Architecture tips

These tips draw some core concepts from the [Domain Driven Design] and [CQRS] patterns. We only scape the surface of these patterns here, but the ideas covered below are the ones the Lightbus maintainers found most useful when using Lightbus.

There is a lot more to be said on each point. The intent here is to provide a digestible starting point.
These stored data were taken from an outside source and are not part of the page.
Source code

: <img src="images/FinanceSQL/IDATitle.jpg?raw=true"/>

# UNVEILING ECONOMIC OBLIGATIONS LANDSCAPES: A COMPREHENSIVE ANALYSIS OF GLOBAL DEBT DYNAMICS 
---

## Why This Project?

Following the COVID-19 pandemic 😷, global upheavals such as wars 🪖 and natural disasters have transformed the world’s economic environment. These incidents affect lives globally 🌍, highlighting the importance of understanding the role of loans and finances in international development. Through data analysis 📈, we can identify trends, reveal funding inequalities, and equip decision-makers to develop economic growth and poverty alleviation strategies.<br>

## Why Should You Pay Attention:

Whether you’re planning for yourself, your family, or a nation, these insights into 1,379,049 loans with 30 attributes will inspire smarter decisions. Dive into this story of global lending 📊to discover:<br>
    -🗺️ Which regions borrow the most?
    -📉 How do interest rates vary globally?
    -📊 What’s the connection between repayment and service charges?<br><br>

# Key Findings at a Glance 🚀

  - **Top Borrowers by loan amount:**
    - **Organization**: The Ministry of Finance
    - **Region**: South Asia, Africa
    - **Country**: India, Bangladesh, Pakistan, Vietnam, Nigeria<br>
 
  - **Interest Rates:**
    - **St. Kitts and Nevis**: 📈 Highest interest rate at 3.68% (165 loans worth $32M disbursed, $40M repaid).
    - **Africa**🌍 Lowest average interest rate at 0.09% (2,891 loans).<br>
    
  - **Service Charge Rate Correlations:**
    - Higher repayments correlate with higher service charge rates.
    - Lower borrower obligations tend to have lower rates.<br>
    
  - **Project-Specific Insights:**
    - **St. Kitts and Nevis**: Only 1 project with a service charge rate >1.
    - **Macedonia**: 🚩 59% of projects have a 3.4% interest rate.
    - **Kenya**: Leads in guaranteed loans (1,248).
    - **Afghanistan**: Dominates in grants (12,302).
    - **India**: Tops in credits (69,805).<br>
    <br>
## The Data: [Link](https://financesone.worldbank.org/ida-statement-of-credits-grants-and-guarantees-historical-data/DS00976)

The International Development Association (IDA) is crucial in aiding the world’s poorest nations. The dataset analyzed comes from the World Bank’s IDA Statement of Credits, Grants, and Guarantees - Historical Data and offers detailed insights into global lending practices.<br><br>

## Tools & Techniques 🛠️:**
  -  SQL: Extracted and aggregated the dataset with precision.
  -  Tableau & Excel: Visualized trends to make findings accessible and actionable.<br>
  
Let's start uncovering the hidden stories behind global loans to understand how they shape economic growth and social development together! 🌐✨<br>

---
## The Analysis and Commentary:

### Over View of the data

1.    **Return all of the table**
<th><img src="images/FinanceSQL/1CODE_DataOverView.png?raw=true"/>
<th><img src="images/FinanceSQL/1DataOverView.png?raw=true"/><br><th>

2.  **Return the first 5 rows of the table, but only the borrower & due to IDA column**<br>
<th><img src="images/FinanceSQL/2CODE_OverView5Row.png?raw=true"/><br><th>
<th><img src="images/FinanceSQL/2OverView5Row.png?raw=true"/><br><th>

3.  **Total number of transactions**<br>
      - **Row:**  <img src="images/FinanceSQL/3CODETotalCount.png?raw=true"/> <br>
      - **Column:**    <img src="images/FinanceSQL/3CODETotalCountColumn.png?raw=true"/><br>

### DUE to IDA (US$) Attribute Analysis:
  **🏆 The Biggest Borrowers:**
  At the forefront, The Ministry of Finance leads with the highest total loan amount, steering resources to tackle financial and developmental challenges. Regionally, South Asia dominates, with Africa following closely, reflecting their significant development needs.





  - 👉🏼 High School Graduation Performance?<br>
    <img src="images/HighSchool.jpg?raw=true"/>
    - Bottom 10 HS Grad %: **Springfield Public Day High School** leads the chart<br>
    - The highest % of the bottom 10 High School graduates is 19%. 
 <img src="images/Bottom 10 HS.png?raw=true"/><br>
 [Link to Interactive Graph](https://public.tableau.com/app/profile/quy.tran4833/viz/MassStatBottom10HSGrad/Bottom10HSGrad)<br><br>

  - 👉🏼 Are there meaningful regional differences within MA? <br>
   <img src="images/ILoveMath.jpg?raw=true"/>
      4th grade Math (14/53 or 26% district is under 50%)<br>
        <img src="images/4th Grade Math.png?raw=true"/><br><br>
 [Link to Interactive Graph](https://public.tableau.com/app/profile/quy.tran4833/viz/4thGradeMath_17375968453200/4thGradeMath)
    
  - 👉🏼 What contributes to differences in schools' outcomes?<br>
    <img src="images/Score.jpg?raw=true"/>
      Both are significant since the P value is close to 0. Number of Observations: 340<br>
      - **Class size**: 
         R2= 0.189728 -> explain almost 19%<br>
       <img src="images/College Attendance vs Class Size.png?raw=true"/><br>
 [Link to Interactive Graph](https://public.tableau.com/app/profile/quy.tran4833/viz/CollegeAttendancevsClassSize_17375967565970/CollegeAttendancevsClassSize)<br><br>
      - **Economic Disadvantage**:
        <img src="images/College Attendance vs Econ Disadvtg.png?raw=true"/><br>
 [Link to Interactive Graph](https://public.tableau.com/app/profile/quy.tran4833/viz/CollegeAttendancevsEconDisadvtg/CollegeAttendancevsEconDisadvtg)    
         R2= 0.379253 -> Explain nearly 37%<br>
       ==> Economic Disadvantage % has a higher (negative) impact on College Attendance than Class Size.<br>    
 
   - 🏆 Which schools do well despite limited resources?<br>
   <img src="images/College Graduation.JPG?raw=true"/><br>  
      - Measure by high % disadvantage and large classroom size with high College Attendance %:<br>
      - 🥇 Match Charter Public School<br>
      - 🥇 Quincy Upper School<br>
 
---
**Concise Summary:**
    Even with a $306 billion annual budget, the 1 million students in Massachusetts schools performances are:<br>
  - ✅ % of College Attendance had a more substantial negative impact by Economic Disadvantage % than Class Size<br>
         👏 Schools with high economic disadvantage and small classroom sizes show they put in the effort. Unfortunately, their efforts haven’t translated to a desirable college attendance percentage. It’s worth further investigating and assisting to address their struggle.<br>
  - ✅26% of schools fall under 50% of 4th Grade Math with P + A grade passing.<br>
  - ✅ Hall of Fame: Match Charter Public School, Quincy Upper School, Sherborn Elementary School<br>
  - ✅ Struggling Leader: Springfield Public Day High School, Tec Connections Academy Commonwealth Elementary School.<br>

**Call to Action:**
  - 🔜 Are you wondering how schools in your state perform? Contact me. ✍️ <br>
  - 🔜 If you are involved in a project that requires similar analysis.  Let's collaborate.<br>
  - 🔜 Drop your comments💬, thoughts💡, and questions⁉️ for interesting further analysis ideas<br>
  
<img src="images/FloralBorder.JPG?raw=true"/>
Use common data structures

Create structures which represent the data you wish to transmit. Both [NamedTuples] and [dataclasses] work well for this purpose.

For example:

from typing import NamedTuple

class Customer(NamedTuple):
    name: str
    email: str
    age: int

You can then take advantage of Lightbus' schema checking and data casting:

import lightbus

class CustomerApi(lightbus.Api):

    class Meta:
        name = "customer"

    def create(customer: Customer):
        # Lightbus will ensure the incoming data conforms to
        # Customer, and will cast the data to be a Customer object
        ...

You would call the customer.create() API as follows:

import lightbus
bus = lightbus.create()

bus.customer.create(
    customer=Customer(name="Joe", email="joe@gmail.com", age=54)
)

This provides a standard way of communicating shared concepts across your services.

Note

You can still send and receive events even if you do not have the data strucuture available. To send you can simply use a dictionary:

bus.customer.create(
    customer={"name": "Joe", "email": "joe@gmail.com", "age": 54}
)

Likewise, an RPC or event listener without type hints will simply receive a dictionary.
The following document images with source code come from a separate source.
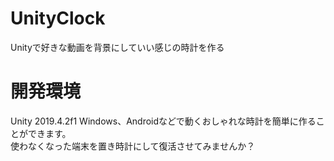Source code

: # UnityClock
Unityで好きな動画を背景にしていい感じの時計を作る
# 開発環境
Unity 2019.4.2f1
Windows、Androidなどで動くおしゃれな時計を簡単に作ることができます。<br>
使わなくなった端末を置き時計にして復活させてみませんか？
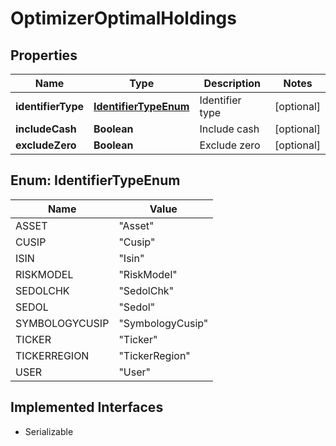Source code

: 

# OptimizerOptimalHoldings

## Properties

Name | Type | Description | Notes
------------ | ------------- | ------------- | -------------
**identifierType** | [**IdentifierTypeEnum**](#IdentifierTypeEnum) | Identifier type |  [optional]
**includeCash** | **Boolean** | Include cash |  [optional]
**excludeZero** | **Boolean** | Exclude zero |  [optional]



## Enum: IdentifierTypeEnum

Name | Value
---- | -----
ASSET | &quot;Asset&quot;
CUSIP | &quot;Cusip&quot;
ISIN | &quot;Isin&quot;
RISKMODEL | &quot;RiskModel&quot;
SEDOLCHK | &quot;SedolChk&quot;
SEDOL | &quot;Sedol&quot;
SYMBOLOGYCUSIP | &quot;SymbologyCusip&quot;
TICKER | &quot;Ticker&quot;
TICKERREGION | &quot;TickerRegion&quot;
USER | &quot;User&quot;


## Implemented Interfaces

* Serializable


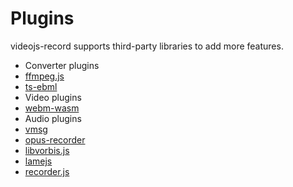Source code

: # Plugins

videojs-record supports third-party libraries to add more features.

- Converter plugins
 - [ffmpeg.js](plugins/ffmpeg.js.md)
 - [ts-ebml](plugins/ts-ebml.md)
- Video plugins
 - [webm-wasm](plugins/webm-wasm.md)
- Audio plugins
 - [vmsg](plugins/vmsg.md)
 - [opus-recorder](plugins/opus-recorder.md)
 - [libvorbis.js](plugins/libvorbis.js.md)
 - [lamejs](plugins/lamejs.md)
 - [recorder.js](plugins/recorder.js.md)
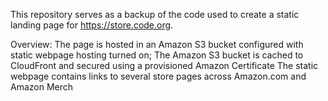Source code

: This repository serves as a backup of the code used to create a static landing page for https://store.code.org.

Overview:
The page is hosted in an Amazon S3 bucket configured with static webpage hosting turned on;
The Amazon S3 bucket is cached to CloudFront and secured using a provisioned Amazon Certificate
The static webpage contains links to several store pages across Amazon.com and Amazon Merch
See also use a monorepository.

Decide on boundaries

Your services will likely use an assortment of entities. It is common for these to map to database tables or [ORM] classes. For example, you may have Customer, Address, Order, and OrderLine entities (and probably many more). You will need to pass these between your services, but how should you structure them in order to do so? Do pass them individually, or combine them into a hierarchy? Do you sometimes omit some fields for brevity, or not?

Take the following events for example:

  • customer.signup(customer) – Does the customer object include the address(es)?
  • order.shipped(order) – Does the order object contain each line item?
  • order.line_item_deleted(order, line_item) – Do we need to pass line_item here, or should the line items be included within order?

This is a simple example with only four entities. In a real-world system it is very easy to end up passing around data in forms which become increasingly bloated, inconsistent, and complex.

You can mitigate this by grouping your entities together in a way that makes logical sense for your situation. These are your aggregates. Decide on these aggregates in advance, and stick to it.

For example, we may group the Customer, Address, Order, and OrderLine entities as follows:

  • A Customer aggregate. Each Customer contains an address field, which is an Address entity.
  • An Order aggregate. Each Order contains a line_items field, which is a list of OrderLine entities.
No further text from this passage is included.